# 12 ga Slug Question



## aquanator (Dec 1, 2005)

Let me start by saying 99.9% of my gun deer hunting is up north where use my 30-06 with a wide angle scope.

But this year I have the opportunity to hunt some land in Ottawa county on opening evening, and so I dug out my Mossberg 535 turkey 12 ga which happened to have come with a slug barrel (never used). Where I'll be hunting I expect to have no more than a 50 yard shot.

I bought cheap Remington Sluggers and shot at 40 yards with the slug barrel, open sights, dead-on 1 inch high on the bullzeye. They shot really nice and consistent. 

But I also bought some 3" mag sabots, which cost 3 tmes as much, but I guess I've heard they're better or more accurate (maybe for distance), or something. At the same 40 yards they shoot 1 foot high!!! 

So I decided for the one night I'll be hunting in Ottawa county this year, I'll use the cheap "sluggers".

But my question (mostly for future reference and potential hunting with a shotgun), is this normal? Do sabots typically shoot that much different than normal slugs? Is it because they can maybe shoot much farther if necessary? Any advantage to me even considering sabots in this type of hunting?

Thanks.


----------



## agross (Jan 18, 2009)

the cheapo sluggers are all i use, for whatever reason my shotgun loves them, all my buddies laugh at me, i return the laugh at the cash register when i am paying $ 2.50 a box and they are paying $13 dollars a box took my biggest buck to date with em at 110 yards


----------



## jmoser (Sep 11, 2002)

You need a rifled bbl for saboted slugs, the sluggers are rifled slugs for smoothbore bbls.

Never tried to shoot sluggers from a rifled bore - not really sure what would happen but do not suggest trying. 
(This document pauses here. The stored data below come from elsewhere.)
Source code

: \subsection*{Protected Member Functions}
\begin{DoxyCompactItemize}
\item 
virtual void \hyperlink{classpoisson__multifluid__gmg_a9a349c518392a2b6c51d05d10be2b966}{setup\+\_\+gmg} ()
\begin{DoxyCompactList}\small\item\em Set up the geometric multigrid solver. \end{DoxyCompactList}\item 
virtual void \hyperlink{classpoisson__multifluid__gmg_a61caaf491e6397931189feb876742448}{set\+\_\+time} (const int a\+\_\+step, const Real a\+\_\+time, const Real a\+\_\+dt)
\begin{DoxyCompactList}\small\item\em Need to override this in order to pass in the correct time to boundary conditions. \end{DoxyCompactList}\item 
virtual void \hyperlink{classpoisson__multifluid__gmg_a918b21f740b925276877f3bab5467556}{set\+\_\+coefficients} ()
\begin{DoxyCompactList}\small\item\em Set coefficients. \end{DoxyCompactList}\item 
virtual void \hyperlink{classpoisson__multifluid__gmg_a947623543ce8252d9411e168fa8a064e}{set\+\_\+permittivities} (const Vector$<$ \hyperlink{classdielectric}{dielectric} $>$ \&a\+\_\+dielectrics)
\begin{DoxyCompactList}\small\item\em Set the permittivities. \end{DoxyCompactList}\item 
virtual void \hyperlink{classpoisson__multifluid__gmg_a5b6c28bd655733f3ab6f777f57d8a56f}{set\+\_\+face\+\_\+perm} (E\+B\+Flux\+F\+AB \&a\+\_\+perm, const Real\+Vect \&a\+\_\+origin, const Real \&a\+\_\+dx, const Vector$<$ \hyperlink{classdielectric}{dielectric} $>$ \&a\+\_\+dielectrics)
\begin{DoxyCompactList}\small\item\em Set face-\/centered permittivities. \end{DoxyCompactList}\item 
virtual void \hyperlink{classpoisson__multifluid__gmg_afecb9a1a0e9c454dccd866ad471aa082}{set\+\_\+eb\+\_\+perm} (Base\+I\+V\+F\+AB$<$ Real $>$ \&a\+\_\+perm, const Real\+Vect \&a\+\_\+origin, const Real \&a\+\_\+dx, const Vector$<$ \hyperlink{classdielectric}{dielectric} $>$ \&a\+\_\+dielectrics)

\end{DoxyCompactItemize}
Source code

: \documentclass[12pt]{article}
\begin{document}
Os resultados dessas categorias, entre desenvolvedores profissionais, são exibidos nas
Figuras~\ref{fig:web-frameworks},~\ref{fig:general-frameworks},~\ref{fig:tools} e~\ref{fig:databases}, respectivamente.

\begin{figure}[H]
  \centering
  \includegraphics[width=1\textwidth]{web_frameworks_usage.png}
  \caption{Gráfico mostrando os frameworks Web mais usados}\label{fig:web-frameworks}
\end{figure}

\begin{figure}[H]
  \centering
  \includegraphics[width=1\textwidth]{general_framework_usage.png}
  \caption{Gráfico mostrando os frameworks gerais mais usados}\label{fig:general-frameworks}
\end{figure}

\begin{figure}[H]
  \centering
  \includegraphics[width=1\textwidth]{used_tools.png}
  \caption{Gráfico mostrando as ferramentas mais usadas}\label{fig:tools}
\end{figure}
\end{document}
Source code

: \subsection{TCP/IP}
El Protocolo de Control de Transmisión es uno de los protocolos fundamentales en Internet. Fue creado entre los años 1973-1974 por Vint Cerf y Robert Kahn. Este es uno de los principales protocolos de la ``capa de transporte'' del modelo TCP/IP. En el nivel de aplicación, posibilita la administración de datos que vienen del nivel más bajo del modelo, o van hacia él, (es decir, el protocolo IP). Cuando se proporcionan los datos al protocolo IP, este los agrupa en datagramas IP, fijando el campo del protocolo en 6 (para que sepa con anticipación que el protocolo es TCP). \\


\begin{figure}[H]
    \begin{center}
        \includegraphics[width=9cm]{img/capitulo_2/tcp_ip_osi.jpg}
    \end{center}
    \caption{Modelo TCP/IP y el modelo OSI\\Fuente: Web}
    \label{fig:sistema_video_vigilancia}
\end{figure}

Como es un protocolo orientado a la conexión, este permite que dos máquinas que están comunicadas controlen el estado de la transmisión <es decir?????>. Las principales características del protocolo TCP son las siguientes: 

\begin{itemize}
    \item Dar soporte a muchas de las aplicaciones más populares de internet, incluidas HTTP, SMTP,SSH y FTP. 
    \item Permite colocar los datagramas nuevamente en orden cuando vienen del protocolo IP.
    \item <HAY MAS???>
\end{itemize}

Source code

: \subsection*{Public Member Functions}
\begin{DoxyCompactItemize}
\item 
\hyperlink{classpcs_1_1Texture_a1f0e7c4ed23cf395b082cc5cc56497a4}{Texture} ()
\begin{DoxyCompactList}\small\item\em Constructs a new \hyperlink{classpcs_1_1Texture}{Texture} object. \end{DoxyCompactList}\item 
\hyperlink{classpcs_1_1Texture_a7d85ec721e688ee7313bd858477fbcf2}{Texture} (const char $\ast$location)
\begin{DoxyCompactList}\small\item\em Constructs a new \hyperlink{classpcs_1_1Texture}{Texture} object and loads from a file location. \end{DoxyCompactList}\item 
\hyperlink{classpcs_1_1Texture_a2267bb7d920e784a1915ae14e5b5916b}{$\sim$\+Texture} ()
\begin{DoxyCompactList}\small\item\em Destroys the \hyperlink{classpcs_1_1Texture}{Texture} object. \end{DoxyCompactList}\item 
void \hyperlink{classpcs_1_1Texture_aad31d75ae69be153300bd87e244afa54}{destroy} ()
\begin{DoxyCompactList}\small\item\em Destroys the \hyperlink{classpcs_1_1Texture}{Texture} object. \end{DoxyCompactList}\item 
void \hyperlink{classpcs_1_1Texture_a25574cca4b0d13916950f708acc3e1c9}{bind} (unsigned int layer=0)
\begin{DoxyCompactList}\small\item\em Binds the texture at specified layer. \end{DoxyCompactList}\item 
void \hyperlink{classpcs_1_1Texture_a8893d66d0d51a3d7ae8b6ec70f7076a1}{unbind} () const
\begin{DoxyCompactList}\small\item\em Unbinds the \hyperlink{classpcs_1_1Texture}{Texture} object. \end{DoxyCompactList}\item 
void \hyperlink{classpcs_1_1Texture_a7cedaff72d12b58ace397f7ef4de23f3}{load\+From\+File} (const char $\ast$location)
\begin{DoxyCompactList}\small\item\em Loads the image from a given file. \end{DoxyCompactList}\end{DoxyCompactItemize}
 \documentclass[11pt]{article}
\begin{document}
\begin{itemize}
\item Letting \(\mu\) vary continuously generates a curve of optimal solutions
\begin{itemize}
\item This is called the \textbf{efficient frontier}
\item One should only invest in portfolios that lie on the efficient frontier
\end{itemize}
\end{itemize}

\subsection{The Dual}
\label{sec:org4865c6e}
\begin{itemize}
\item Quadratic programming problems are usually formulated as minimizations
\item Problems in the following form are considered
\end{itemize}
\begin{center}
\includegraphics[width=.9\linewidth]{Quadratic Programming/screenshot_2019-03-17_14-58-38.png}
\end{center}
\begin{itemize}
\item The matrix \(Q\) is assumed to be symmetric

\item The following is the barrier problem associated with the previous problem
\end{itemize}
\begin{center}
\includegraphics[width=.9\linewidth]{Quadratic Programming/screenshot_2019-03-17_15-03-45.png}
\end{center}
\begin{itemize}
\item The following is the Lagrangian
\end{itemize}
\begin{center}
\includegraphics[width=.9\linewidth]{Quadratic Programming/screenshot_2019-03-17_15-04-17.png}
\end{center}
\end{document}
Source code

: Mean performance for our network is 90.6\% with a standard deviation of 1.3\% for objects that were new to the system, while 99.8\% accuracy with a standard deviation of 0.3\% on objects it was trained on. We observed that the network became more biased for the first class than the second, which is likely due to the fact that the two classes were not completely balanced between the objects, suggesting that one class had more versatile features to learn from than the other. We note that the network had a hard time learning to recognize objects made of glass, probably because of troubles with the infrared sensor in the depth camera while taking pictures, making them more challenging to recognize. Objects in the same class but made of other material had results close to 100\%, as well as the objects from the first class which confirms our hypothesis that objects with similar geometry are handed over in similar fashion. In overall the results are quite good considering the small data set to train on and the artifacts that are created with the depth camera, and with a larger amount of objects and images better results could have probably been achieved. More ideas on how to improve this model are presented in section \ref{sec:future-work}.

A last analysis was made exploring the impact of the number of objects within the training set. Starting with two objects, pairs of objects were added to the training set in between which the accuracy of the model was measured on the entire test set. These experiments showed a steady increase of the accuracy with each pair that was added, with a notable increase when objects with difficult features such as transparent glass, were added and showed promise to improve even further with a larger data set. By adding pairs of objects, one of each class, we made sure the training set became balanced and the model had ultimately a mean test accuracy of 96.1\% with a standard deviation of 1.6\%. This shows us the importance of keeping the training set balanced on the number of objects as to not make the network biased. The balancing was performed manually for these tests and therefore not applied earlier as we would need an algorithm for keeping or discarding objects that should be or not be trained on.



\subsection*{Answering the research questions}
Sabots from a smoothbore are an instant waste of $3 ea unless you are within 5-10 yards.


----------



## aquanator (Dec 1, 2005)

Well, my slug barrel has rifling......so using those sluggers isn't good....hmmm....guess I don't know much about shotguns. They sure shot nice though....


----------



## Ozzman (Apr 12, 2007)

Have seen guns zeroed with a rifled slug or big sabot round, then an sst round go 8-10 inches higher, some barrels like certain rounds, or that 500 plus feet per second additional velocity and slightly smaller bullet grain weight of the sst round changes the trajectory somewhat.

Ozzman


----------



## skipper34 (Oct 13, 2005)

If the cheap sluggers are shooting good from your rifled barrel, I would stick with those. I have heard that a smoothbore with a rifled choke tube has been known to throw rifled slugs pretty good out to about 60 yards or so. So why not a fully rifled with the cheapo slugs? If you are confident with the groups you are getting at that range with the sluggers, go for it. Hit em' in the boiler room and dead deer. End of story.


----------



## jmoser (Sep 11, 2002)

aquanator said:


> Well, my slug barrel has rifling......so using those sluggers isn't good....hmmm....guess I don't know much about shotguns. They sure shot nice though....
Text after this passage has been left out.